Alliance for Automotive Innovations

American Apparel & Footwear Association

American Chemistry Council

American Coatings Association

American Forest & Paper Association

Flexible Packaging Association

National Association of Chemical Distributors

National Association of Printing Ink Manufacturers

National Association for Surface Finishing

National Council of Textile Organizations

National Mining Association

National Oilseed Processors Association

Plastics Industry Association

PRINTING United Alliance

The Aluminum Association

U.S. Chamber of Commerce

1 A real-world example from a large multinational company that does not manufacture PFAS illustrates this point. This company indicated that over the last two years, it imported items covered by nearly 3,200 unique Harmonized Tariff Schedule (HTS) codes in over 2,300 shipments. Extrapolating to 10 years, this could result in more than 11,500 shipments. Import records (currently maintained on the Customs and Border Protection ACE system) contain generic material and equipment descriptions associated with the HTS codes and are of limited use in identifying the presence of PFAS and requiring importers to assess the associated shipping paperwork (if the records are still available). Typical paperwork accompanying an import include the Entry Summary, Commercial Invoice, Packing List and the relevant Trade Agreement Certificate(s), if applicable. Likely, none would conclusively indicate the presence of PFAS. In this example, 30,000 plus records would need to be reviewed and little or no information regarding the presence of PFAS in articles would be discovered.

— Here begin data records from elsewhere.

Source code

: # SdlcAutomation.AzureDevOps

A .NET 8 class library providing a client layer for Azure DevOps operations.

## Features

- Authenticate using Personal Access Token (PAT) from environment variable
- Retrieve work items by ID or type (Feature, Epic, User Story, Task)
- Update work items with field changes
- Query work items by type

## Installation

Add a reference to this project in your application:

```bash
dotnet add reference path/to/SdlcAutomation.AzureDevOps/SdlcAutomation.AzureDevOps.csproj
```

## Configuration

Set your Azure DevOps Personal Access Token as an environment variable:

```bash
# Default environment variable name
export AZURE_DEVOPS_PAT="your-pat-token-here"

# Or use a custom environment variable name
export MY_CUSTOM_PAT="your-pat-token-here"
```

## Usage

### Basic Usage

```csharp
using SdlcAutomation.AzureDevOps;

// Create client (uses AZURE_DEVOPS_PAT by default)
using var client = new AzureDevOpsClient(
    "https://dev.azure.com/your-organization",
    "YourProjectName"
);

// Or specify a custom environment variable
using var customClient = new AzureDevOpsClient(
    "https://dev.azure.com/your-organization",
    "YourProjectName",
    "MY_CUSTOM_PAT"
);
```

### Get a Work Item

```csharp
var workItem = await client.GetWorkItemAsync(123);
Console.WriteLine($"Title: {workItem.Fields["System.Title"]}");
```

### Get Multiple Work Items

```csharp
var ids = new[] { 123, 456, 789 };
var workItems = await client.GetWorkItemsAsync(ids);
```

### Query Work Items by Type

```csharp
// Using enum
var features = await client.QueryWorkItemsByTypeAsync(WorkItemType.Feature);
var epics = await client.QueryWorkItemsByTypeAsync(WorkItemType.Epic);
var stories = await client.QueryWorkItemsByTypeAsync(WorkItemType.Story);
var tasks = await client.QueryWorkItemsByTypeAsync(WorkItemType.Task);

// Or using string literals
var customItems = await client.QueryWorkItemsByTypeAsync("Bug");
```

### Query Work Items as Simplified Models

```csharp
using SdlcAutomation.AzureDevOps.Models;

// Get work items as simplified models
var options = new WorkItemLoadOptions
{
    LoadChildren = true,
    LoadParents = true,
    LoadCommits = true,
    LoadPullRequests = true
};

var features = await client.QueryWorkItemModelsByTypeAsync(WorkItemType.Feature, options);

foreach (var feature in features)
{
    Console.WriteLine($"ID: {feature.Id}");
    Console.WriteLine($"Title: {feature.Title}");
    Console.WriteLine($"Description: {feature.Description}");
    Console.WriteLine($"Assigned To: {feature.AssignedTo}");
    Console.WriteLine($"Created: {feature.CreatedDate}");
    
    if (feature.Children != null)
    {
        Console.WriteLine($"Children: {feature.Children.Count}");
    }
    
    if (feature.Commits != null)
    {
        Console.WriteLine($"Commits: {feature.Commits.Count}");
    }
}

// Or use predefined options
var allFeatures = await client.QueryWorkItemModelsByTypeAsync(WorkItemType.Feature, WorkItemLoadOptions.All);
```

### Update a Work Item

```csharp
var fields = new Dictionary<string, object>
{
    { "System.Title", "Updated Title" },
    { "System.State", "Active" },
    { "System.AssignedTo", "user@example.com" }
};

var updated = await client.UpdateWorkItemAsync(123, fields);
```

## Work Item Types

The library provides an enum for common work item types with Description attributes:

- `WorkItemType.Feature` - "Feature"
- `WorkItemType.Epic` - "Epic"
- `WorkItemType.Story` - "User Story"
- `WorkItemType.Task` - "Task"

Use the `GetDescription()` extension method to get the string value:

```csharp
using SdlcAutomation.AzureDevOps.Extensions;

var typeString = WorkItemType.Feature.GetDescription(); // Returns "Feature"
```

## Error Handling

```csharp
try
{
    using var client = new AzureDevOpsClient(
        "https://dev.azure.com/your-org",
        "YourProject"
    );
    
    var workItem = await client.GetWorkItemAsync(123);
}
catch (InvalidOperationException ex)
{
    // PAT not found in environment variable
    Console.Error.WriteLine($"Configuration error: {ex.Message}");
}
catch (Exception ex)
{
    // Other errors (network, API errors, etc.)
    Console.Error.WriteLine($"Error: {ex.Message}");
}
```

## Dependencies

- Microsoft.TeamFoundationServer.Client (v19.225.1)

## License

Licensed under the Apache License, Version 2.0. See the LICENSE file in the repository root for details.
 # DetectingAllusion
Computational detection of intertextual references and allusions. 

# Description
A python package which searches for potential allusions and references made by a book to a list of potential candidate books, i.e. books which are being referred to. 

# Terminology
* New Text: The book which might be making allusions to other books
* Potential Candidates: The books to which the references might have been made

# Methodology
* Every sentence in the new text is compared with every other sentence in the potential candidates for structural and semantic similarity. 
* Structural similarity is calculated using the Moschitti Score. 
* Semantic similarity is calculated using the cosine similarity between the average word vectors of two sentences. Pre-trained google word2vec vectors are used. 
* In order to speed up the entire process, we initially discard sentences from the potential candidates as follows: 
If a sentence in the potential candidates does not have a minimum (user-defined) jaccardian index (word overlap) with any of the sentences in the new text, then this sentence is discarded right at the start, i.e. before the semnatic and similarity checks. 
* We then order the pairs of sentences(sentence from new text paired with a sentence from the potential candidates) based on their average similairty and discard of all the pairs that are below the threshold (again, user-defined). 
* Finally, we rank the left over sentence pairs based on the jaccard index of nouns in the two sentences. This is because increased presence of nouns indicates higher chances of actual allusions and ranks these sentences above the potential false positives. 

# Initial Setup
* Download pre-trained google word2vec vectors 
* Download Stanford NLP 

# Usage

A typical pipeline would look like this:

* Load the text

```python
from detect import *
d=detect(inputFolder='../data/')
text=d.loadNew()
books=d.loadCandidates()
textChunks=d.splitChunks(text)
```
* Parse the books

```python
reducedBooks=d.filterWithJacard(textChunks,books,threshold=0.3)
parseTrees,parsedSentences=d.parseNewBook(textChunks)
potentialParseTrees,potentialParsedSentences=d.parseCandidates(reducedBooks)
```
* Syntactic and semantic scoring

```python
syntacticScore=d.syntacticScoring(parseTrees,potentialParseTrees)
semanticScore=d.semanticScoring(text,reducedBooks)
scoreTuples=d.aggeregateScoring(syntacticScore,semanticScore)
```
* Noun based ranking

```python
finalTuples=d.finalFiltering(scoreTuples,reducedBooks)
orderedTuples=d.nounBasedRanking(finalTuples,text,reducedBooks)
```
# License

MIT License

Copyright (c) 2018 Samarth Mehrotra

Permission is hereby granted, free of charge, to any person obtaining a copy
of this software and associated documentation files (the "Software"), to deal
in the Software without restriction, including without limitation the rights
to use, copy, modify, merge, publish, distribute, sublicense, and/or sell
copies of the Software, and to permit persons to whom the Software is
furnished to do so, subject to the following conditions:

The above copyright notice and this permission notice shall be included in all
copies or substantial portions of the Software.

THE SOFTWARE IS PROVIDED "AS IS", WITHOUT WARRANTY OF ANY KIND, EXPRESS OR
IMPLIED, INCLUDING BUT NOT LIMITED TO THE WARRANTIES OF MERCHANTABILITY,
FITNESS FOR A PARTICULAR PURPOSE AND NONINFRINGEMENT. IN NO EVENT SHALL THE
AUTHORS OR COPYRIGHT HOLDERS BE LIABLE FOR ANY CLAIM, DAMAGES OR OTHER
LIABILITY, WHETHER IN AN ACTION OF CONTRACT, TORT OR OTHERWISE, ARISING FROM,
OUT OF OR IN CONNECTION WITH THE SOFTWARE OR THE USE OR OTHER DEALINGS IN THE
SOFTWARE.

2 Id. EPA does acknowledge “that it is possible that an importer, particularly an importer of articles containing PFAS, may not have knowledge that they have imported PFAS and thus not report under the rule, even after they have conducted their due diligence under this reporting standard ….” 86 Fed. Reg. at 33,929. However, elsewhere, EPA states that if information is not known to or reasonably ascertainable by a manufacturer (or importer), “reasonable estimate[s] should be used when actual data are not available.” 86 Fed. Reg. at 33,931. This suggests that if actual data are not known to or reasonably ascertainable by a manufacturer (or importer), the manufacturer (or importer) should still file a report with “reasonable” estimates. Yet, no guidance is provided on how to generate such “reasonable” estimates, or what is “reasonable.” In the proposed regulations (at proposed §705.15), EPA appears to temper the obligation to provide “reasonable” estimates by stating: “In the event that actual data is not known to or reasonably ascertainable by the submitter, then reasonable estimates may be submitted.” (emphasis added). If importers of articles are required to report in the final rule, EPA’s regulations must be modified to explicitly state that if the data are not known to or reasonably available to the manufacturer (or importer), then the manufacturer (or importer) is not required to report. Otherwise, as currently drafted, there is no discernable standard for determining “reasonable” estimates.

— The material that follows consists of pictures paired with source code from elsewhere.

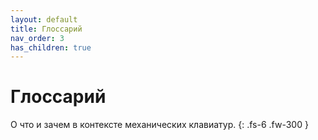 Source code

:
 ```yaml
---
layout: default
title: Глоссарий
nav_order: 3
has_children: true
---
```


# Глоссарий

О что и зачем в контексте механических клавиатур.
{: .fs-6 .fw-300 }
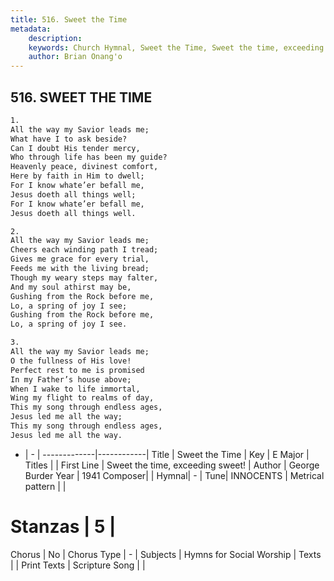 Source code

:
 ```yaml
---
title: 516. Sweet the Time
metadata:
    description: 
    keywords: Church Hymnal, Sweet the Time, Sweet the time, exceeding sweet!, 
    author: Brian Onang'o
---
```



## 516. SWEET THE TIME

```txt
1.
All the way my Savior leads me;
What have I to ask beside?
Can I doubt His tender mercy,
Who through life has been my guide?
Heavenly peace, divinest comfort,
Here by faith in Him to dwell;
For I know whate’er befall me,
Jesus doeth all things well;
For I know whate’er befall me,
Jesus doeth all things well.

2.
All the way my Savior leads me;
Cheers each winding path I tread;
Gives me grace for every trial,
Feeds me with the living bread;
Though my weary steps may falter,
And my soul athirst may be,
Gushing from the Rock before me,
Lo, a spring of joy I see;
Gushing from the Rock before me,
Lo, a spring of joy I see.

3.
All the way my Savior leads me;
O the fullness of His love!
Perfect rest to me is promised
In my Father’s house above;
When I wake to life immortal,
Wing my flight to realms of day,
This my song through endless ages,
Jesus led me all the way;
This my song through endless ages,
Jesus led me all the way.
```

- |   -  |
-------------|------------|
Title | Sweet the Time |
Key | E Major |
Titles |  |
First Line | Sweet the time, exceeding sweet! |
Author | George Burder
Year | 1941
Composer|  |
Hymnal|  - |
Tune| INNOCENTS |
Metrical pattern | |
# Stanzas | 5 |
Chorus | No |
Chorus Type | - |
Subjects | Hymns for Social Worship |
Texts |  |
Print Texts | 
Scripture Song |  |
  

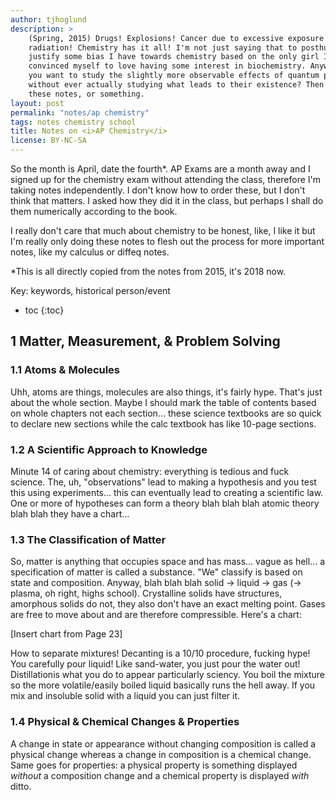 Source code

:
 ```yaml
---
author: tjhoglund
description: >
    (Spring, 2015) Drugs! Explosions! Cancer due to excessive exposure to
    radiation! Chemistry has it all! I'm not just saying that to posthumously
    justify some bias I have towards chemistry based on the only girl I ever
    convinced myself to love having some interest in biochemistry. Anyway, if
    you want to study the slightly more observable effects of quantum physics
    without ever actually studying what leads to their existence? Then read
    these notes, or something.
layout: post
permalink: "notes/ap chemistry"
tags: notes chemistry school
title: Notes on <i>AP Chemistry</i>
license: BY-NC-SA
---
```


So the month is April, date the fourth*. AP Exams are a month away and I signed
up for the chemistry exam without attending the class, therefore I'm taking
notes independently. I don't know how to order these, but I don't think that
matters. I asked how they did it in the class, but perhaps I shall do them
numerically according to the book.

I really don't care that much about chemistry to be honest, like, I like it but
I'm really only doing these notes to flesh out the process for more important
notes, like my calculus or diffeq notes.

\*This is all directly copied from the notes from 2015, it's 2018 now.

Key: <kw>keywords</kw>, <hist>historical person/event</hist>

* toc
{:toc}

## 1 Matter, Measurement, & Problem Solving

### 1.1 Atoms & Molecules

Uhh, <kw>atoms</kw> are things, <kw>molecules</kw> are also things, it's fairly
hype. That's just about the whole section. Maybe I should mark the table of
contents based on whole chapters not each section&hellip; these science
textbooks are so quick to declare new sections while the calc textbook has like
10-page sections.

### 1.2 A Scientific Approach to Knowledge

Minute 14 of caring about chemistry: everything is tedious and fuck science.
The, uh, "observations" lead to making a <kw>hypothesis</kw> and you test this
using <kw>experiments</kw>&hellip; this can eventually lead to creating
a <kw>scientific law</kw>. One or more of hypotheses can form a <kw>theory</kw>
blah blah blah <kw>atomic theory</kw> blah blah they have a chart&hellip;

### 1.3 The Classification of Matter

So, <kw>matter</kw> is anything that occupies space and has mass&hellip; vague
as hell&hellip; a specification of matter is called a <kw>substance</kw>. "We"
classify is based on <kw>state</kw> and <kw>composition</kw>. Anyway, blah blah
blah <kw>solid &rarr; liquid &rarr; gas</kw> (&rarr; plasma, oh right, highs
school). <kw>Crystalline solids</kw> have structures, <kw>amorphous solids</kw>
do not, they also don't have an exact melting point. Gases are free to move
about and are therefore compressible. Here's a chart:

[Insert chart from Page 23]

How to separate mixtures! <kw>Decanting</kw> is a 10/10 procedure, fucking hype!
You carefully pour liquid! Like sand-water, you just pour the water
out! <kw>Distillation</kw>is what you do to appear particularly sciency. You
boil the mixture so the more volatile/easily boiled liquid basically runs the
hell away. If you mix and insoluble solid with a liquid you can
just <kw>filter</kw> it.

### 1.4 Physical & Chemical Changes & Properties

A change in state or appearance without changing composition is called
a <kw>physical change</kw> whereas a change in composition is a <kw>chemical
change</kw>. Same goes for properties: a <kw>physical property</kw> is something
displayed *without* a composition change and a <kw>chemical property</kw> is
displayed *with* ditto.
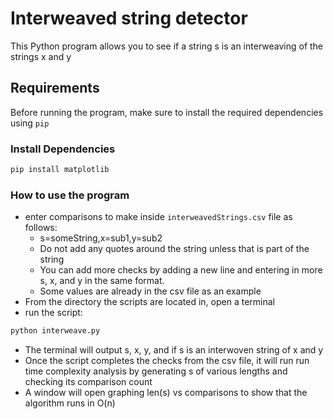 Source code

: # Interweaved string detector

This Python program allows you to see if a string s is an interweaving of the strings x and y

## Requirements

Before running the program, make sure to install the required dependencies using `pip`

### Install Dependencies

```bash
pip install matplotlib
```

### How to use the program

* enter comparisons to make inside `interweavedStrings.csv` file as follows:
    * s=someString,x=sub1,y=sub2
    * Do not add any quotes around the string unless that is part of the string
    * You can add more checks by adding a new line and entering in more s, x, and y in the same format. 
    * Some values are already in the csv file as an example
* From the directory the scripts are located in, open a terminal
* run the script:
```bash
python interweave.py
```

* The terminal will output s, x, y, and if s is an interwoven string of x and y
* Once the script completes the checks from the csv file, it will run run time complexity analysis by generating s of various lengths and checking its comparison count
* A window will open graphing len(s) vs comparisons to show that the algorithm runs in O(n)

3 Under other Section 8(a) regulations EPA has expressly stated that the “reasonably ascertainable” standard does not require that the respondent conduct any new testing. See, e.g., Working Guidance on EPA’s Section 8(a) Information Gathering Rule on Nanomaterials in Commerce (August 2017) at 8. EPA should clarify that new testing also is not required under the Section 8(a)(7) rule to satisfy the “reasonably ascertainable” standard. Indeed, such a requirement would be impossible to comply with. In this regard, we note that the White House has concluded that it is “not feasible” to test a list of fewer than two dozen categories of articles procured by the Department of Defense to ascertain whether PFAS compounds are present in those articles. See Executive Office of the President, Office of Management and Budget, Statement of Administration Policy: H.R. 4350 – National Defense Authorization Act for Fiscal Year 2022 (September 21, 2021) at 4. It is certainly not feasible for companies that import thousands of articles and components to conduct such testing.

4 See TSCA Section No

5 Long Chain PFAS SNUR Guidance, Page 7 (January 19, 2021) EPA Guidance, RIN 2070-ZA23.